Membaca juga merupakan kelestarian para ulama yang harus selalu kita jaga. Dalam kitab Al-Jawahir Wad Duror. As Sakhawi meriwayatkan tentang gurunya Ibnu Hajar, "Hal yang menjadi obsesinya adalah menelaah, membaca, mendengar, mengarang dan menulis kitab. Tidak ada sedikitpun yang dibuang selain hal tersebut. Dalam kitab As Shiyar Adz Dzahabi juga menceritakan tentang Isa Bin Ahmad Al Yunini. "Dia seorang yang menyibukkan dirinya dengan beribadah dan menelaah kitab."

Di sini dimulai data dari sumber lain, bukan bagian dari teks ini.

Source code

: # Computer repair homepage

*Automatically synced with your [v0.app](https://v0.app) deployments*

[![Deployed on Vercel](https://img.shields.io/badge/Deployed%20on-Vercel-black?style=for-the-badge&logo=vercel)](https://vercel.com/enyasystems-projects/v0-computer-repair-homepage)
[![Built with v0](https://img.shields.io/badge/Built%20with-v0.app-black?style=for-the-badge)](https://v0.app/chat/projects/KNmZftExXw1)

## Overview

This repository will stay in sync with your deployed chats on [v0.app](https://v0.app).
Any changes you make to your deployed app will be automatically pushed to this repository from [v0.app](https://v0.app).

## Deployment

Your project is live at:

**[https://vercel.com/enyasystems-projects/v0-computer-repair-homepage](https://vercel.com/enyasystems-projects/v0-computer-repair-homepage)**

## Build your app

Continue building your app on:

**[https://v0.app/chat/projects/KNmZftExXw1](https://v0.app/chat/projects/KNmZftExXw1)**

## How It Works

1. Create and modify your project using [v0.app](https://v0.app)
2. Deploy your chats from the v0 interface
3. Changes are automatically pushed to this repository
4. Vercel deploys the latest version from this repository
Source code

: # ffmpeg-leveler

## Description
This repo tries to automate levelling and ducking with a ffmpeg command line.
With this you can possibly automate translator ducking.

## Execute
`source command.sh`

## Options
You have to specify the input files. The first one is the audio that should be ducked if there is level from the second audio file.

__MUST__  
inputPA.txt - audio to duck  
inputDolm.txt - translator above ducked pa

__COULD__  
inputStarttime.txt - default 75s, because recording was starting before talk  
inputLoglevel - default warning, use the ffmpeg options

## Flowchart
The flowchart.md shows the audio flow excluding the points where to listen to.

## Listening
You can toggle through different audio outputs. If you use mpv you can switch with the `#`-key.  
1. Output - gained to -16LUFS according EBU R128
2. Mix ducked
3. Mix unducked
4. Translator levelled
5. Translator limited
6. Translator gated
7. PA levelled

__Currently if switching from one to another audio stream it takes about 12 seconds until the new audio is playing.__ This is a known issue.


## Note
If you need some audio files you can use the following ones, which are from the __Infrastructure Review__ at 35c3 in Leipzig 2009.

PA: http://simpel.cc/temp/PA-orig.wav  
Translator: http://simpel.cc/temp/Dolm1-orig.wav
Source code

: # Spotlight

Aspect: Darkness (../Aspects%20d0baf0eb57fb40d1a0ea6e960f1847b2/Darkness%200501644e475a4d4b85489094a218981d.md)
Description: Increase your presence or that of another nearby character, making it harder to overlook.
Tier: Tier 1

Kesimpulannya adalah, membaca harus menjadi rutinitas yang tidak bisa dihindari, karena dengan sebab membaca seseorang bisa mengetahui suatu yang tidak pernah dia ketahui, dan dengan sebab membaca seseorang bisa bertambah wawasannya. Sehingga benar apa yang dikatakan betari, "Membaca adalah jendela dunia." Benar, karena dengan membaca kita bisa treveling kemana-mana tanpa ongkos yang mahal.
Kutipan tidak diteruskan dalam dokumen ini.